Source texts of formatted documents

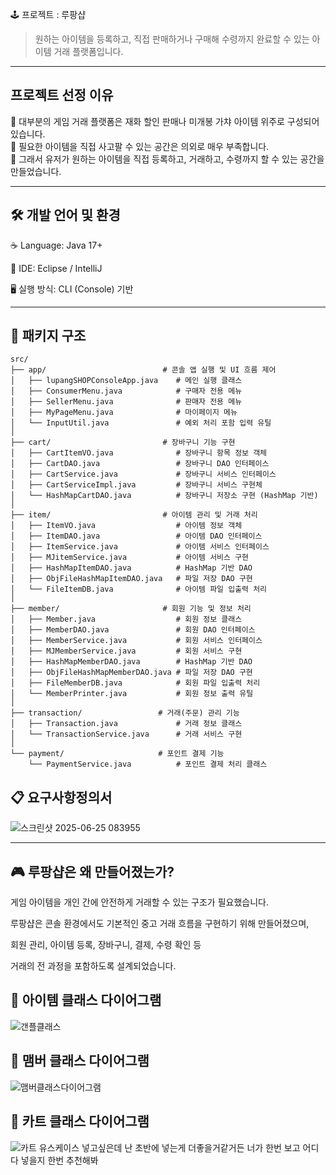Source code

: 🕹️ 프로젝트 : 루팡샵
>원하는 아이템을 등록하고, 직접 판매하거나 구매해 수령까지 완료할 수 있는 아이템 거래 플랫폼입니다.
---
## 프로젝트 선정 이유

🥇 대부분의 게임 거래 플랫폼은 재화 할인 판매나 미개봉 가챠 아이템 위주로 구성되어 있습니다.  
🥈 필요한 아이템을 직접 사고팔 수 있는 공간은 의외로 매우 부족합니다.  
🥉 그래서 유저가 원하는 아이템을 직접 등록하고, 거래하고, 수령까지 할 수 있는 공간을 만들었습니다.

---

## 🛠 개발 언어 및 환경
☕ Language: Java 17+

🧠 IDE: Eclipse / IntelliJ

🖥️ 실행 방식: CLI (Console) 기반

---

## 🔐 패키지 구조

```plaintext
src/
├── app/                          # 콘솔 앱 실행 및 UI 흐름 제어
│   ├── lupangSHOPConsoleApp.java    # 메인 실행 클래스
│   ├── ConsumerMenu.java            # 구매자 전용 메뉴
│   ├── SellerMenu.java              # 판매자 전용 메뉴
│   ├── MyPageMenu.java              # 마이페이지 메뉴
│   └── InputUtil.java               # 예외 처리 포함 입력 유틸
│
├── cart/                         # 장바구니 기능 구현
│   ├── CartItemVO.java              # 장바구니 항목 정보 객체
│   ├── CartDAO.java                 # 장바구니 DAO 인터페이스
│   ├── CartService.java             # 장바구니 서비스 인터페이스
│   ├── CartServiceImpl.java         # 장바구니 서비스 구현체
│   └── HashMapCartDAO.java          # 장바구니 저장소 구현 (HashMap 기반)
│
├── item/                         # 아이템 관리 및 거래 처리
│   ├── ItemVO.java                  # 아이템 정보 객체
│   ├── ItemDAO.java                 # 아이템 DAO 인터페이스
│   ├── ItemService.java             # 아이템 서비스 인터페이스
│   ├── MJitemService.java           # 아이템 서비스 구현
│   ├── HashMapItemDAO.java          # HashMap 기반 DAO
│   ├── ObjFileHashMapItemDAO.java   # 파일 저장 DAO 구현
│   └── FileItemDB.java              # 아이템 파일 입출력 처리
│
├── member/                       # 회원 기능 및 정보 처리
│   ├── Member.java                  # 회원 정보 클래스
│   ├── MemberDAO.java               # 회원 DAO 인터페이스
│   ├── MemberService.java           # 회원 서비스 인터페이스
│   ├── MJMemberService.java         # 회원 서비스 구현
│   ├── HashMapMemberDAO.java        # HashMap 기반 DAO
│   ├── ObjFileHashMapMemberDAO.java # 파일 저장 DAO 구현
│   ├── FileMemberDB.java            # 회원 파일 입출력 처리
│   └── MemberPrinter.java           # 회원 정보 출력 유틸
│
├── transaction/                 # 거래(주문) 관리 기능
│   ├── Transaction.java             # 거래 정보 클래스
│   └── TransactionService.java      # 거래 서비스 구현
│
└── payment/                     # 포인트 결제 기능
    └── PaymentService.java          # 포인트 결제 처리 클래스
```


## 📋 요구사항정의서


![스크린샷 2025-06-25 083955](https://github.com/user-attachments/assets/1acd33dd-dabb-4776-9bd1-a79b05f1f7cd)



---

## 🎮 루팡샵은 왜 만들어졌는가?

게임 아이템을 개인 간에 안전하게 거래할 수 있는 구조가 필요했습니다. 

루팡샵은 콘솔 환경에서도 기본적인 중고 거래 흐름을 구현하기 위해 만들어졌으며,  

회원 관리, 아이템 등록, 장바구니, 결제, 수령 확인 등  

거래의 전 과정을 포함하도록 설계되었습니다.



## 📌  아이템 클래스 다이어그램

![갠플클래스](https://github.com/user-attachments/assets/eb05d015-8e28-456b-93e7-a65ca87537ce) 



## 📌 맴버 클래스 다이어그램
![맴버클래스다이어그램](https://github.com/user-attachments/assets/0afe3e54-9387-4356-859d-03c6329f8667)



## 📌 카트 클래스 다이어그램
![카트](https://github.com/user-attachments/assets/8d409e2a-97cb-4c0b-9760-203c8f993385) 유스케이스 넣고싶은데 난 초반에 넣는게 더좋을거같거든 너가 한번 보고 어디다 넣을지 한번 추천해봐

▶ **What is expected**
Keep the pictures out while you retype all of the data above exactly as it appears.

▶ **Written response**
Source code

: 🕹️ 프로젝트 : 루팡샵
>원하는 아이템을 등록하고, 직접 판매하거나 구매해 수령까지 완료할 수 있는 아이템 거래 플랫폼입니다.
---
## 프로젝트 선정 이유

🥇 대부분의 게임 거래 플랫폼은 재화 할인 판매나 미개봉 가챠 아이템 위주로 구성되어 있습니다.  
🥈 필요한 아이템을 직접 사고팔 수 있는 공간은 의외로 매우 부족합니다.  
🥉 그래서 유저가 원하는 아이템을 직접 등록하고, 거래하고, 수령까지 할 수 있는 공간을 만들었습니다.

---

## 🛠 개발 언어 및 환경
☕ Language: Java 17+

🧠 IDE: Eclipse / IntelliJ

🖥️ 실행 방식: CLI (Console) 기반

---

## 🔐 패키지 구조

```plaintext
src/
├── app/                          # 콘솔 앱 실행 및 UI 흐름 제어
│   ├── lupangSHOPConsoleApp.java    # 메인 실행 클래스
│   ├── ConsumerMenu.java            # 구매자 전용 메뉴
│   ├── SellerMenu.java              # 판매자 전용 메뉴
│   ├── MyPageMenu.java              # 마이페이지 메뉴
│   └── InputUtil.java               # 예외 처리 포함 입력 유틸
│
├── cart/                         # 장바구니 기능 구현
│   ├── CartItemVO.java              # 장바구니 항목 정보 객체
│   ├── CartDAO.java                 # 장바구니 DAO 인터페이스
│   ├── CartService.java             # 장바구니 서비스 인터페이스
│   ├── CartServiceImpl.java         # 장바구니 서비스 구현체
│   └── HashMapCartDAO.java          # 장바구니 저장소 구현 (HashMap 기반)
│
├── item/                         # 아이템 관리 및 거래 처리
│   ├── ItemVO.java                  # 아이템 정보 객체
│   ├── ItemDAO.java                 # 아이템 DAO 인터페이스
│   ├── ItemService.java             # 아이템 서비스 인터페이스
│   ├── MJitemService.java           # 아이템 서비스 구현
│   ├── HashMapItemDAO.java          # HashMap 기반 DAO
│   ├── ObjFileHashMapItemDAO.java   # 파일 저장 DAO 구현
│   └── FileItemDB.java              # 아이템 파일 입출력 처리
│
├── member/                       # 회원 기능 및 정보 처리
│   ├── Member.java                  # 회원 정보 클래스
│   ├── MemberDAO.java               # 회원 DAO 인터페이스
│   ├── MemberService.java           # 회원 서비스 인터페이스
│   ├── MJMemberService.java         # 회원 서비스 구현
│   ├── HashMapMemberDAO.java        # HashMap 기반 DAO
│   ├── ObjFileHashMapMemberDAO.java # 파일 저장 DAO 구현
│   ├── FileMemberDB.java            # 회원 파일 입출력 처리
│   └── MemberPrinter.java           # 회원 정보 출력 유틸
│
├── transaction/                 # 거래(주문) 관리 기능
│   ├── Transaction.java             # 거래 정보 클래스
│   └── TransactionService.java      # 거래 서비스 구현
│
└── payment/                     # 포인트 결제 기능
    └── PaymentService.java          # 포인트 결제 처리 클래스
```


## 📋 요구사항정의서


![스크린샷 2025-06-25 083955](https://github.com/user-attachments/assets/1acd33dd-dabb-4776-9bd1-a79b05f1f7cd)



---

## 🎮 루팡샵은 왜 만들어졌는가?

게임 아이템을 개인 간에 안전하게 거래할 수 있는 구조가 필요했습니다. 

루팡샵은 콘솔 환경에서도 기본적인 중고 거래 흐름을 구현하기 위해 만들어졌으며,  

회원 관리, 아이템 등록, 장바구니, 결제, 수령 확인 등  

거래의 전 과정을 포함하도록 설계되었습니다.



## 📌  아이템 클래스 다이어그램

![갠플클래스](https://github.com/user-attachments/assets/eb05d015-8e28-456b-93e7-a65ca87537ce) 



## 📌 맴버 클래스 다이어그램
![맴버클래스다이어그램](https://github.com/user-attachments/assets/0afe3e54-9387-4356-859d-03c6329f8667)



## 📌 카트 클래스 다이어그램
![카트](https://github.com/user-attachments/assets/8d409e2a-97cb-4c0b-9760-203c8f993385) 유스케이스 넣고싶은데 난 초반에 넣는게 더좋을거같거든 너가 한번 보고 어디다 넣을지 한번 추천해봐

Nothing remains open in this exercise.